**Task to carry out**
Beginning with the line that holds "- ⚠️ Verify planning quality" in the data below, give again every line through the one that holds "- **Focus**: Performance", exactly as written.

>>>>>

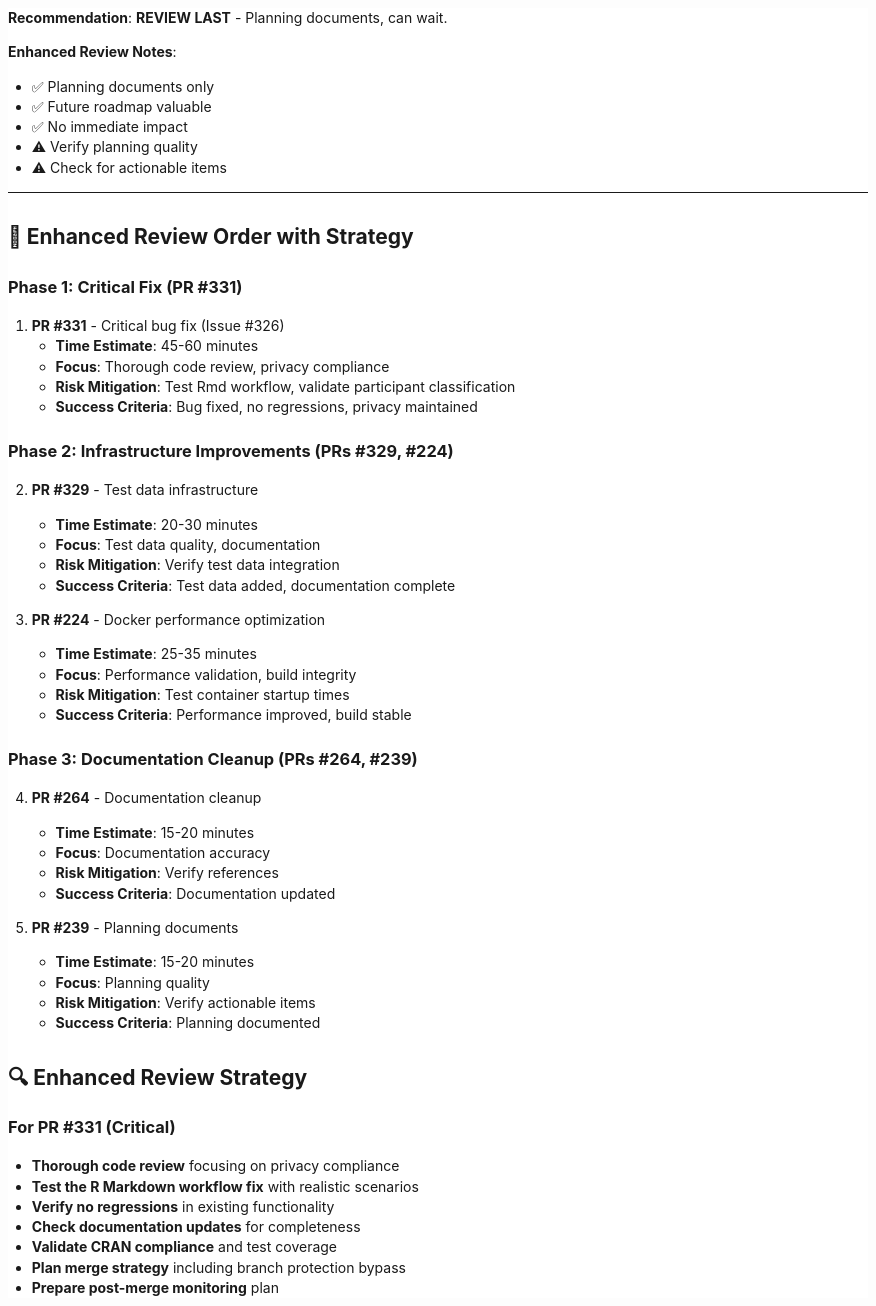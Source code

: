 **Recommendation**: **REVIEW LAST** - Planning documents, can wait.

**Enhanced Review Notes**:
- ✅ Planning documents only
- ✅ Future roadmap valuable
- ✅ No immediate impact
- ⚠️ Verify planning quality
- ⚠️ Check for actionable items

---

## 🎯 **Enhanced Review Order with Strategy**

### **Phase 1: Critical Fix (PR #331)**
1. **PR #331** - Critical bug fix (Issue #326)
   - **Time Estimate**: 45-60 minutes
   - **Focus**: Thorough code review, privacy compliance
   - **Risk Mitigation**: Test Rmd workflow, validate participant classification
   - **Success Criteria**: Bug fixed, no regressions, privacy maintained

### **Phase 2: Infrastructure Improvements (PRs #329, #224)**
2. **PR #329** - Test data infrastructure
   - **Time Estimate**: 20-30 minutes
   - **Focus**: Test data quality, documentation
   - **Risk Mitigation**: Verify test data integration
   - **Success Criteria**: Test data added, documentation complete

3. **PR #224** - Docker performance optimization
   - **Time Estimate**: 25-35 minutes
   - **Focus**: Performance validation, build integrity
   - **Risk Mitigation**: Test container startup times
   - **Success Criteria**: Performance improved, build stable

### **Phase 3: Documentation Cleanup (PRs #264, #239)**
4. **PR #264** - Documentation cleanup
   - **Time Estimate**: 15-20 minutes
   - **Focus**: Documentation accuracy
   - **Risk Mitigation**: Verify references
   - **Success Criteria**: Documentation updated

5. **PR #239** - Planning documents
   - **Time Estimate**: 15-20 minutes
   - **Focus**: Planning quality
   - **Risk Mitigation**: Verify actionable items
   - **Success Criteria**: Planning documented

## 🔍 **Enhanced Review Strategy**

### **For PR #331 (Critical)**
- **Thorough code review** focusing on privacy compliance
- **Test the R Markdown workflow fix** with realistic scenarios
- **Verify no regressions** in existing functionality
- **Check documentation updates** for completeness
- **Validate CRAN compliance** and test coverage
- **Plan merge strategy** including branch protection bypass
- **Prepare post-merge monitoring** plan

<<<<<

**Task answer**
- ⚠️ Verify planning quality
- ⚠️ Check for actionable items

---

## 🎯 **Enhanced Review Order with Strategy**

### **Phase 1: Critical Fix (PR #331)**
1. **PR #331** - Critical bug fix (Issue #326)
   - **Time Estimate**: 45-60 minutes
   - **Focus**: Thorough code review, privacy compliance
   - **Risk Mitigation**: Test Rmd workflow, validate participant classification
   - **Success Criteria**: Bug fixed, no regressions, privacy maintained

### **Phase 2: Infrastructure Improvements (PRs #329, #224)**
2. **PR #329** - Test data infrastructure
   - **Time Estimate**: 20-30 minutes
   - **Focus**: Test data quality, documentation
   - **Risk Mitigation**: Verify test data integration
   - **Success Criteria**: Test data added, documentation complete

3. **PR #224** - Docker performance optimization
   - **Time Estimate**: 25-35 minutes
   - **Focus**: Performance validation, build integrity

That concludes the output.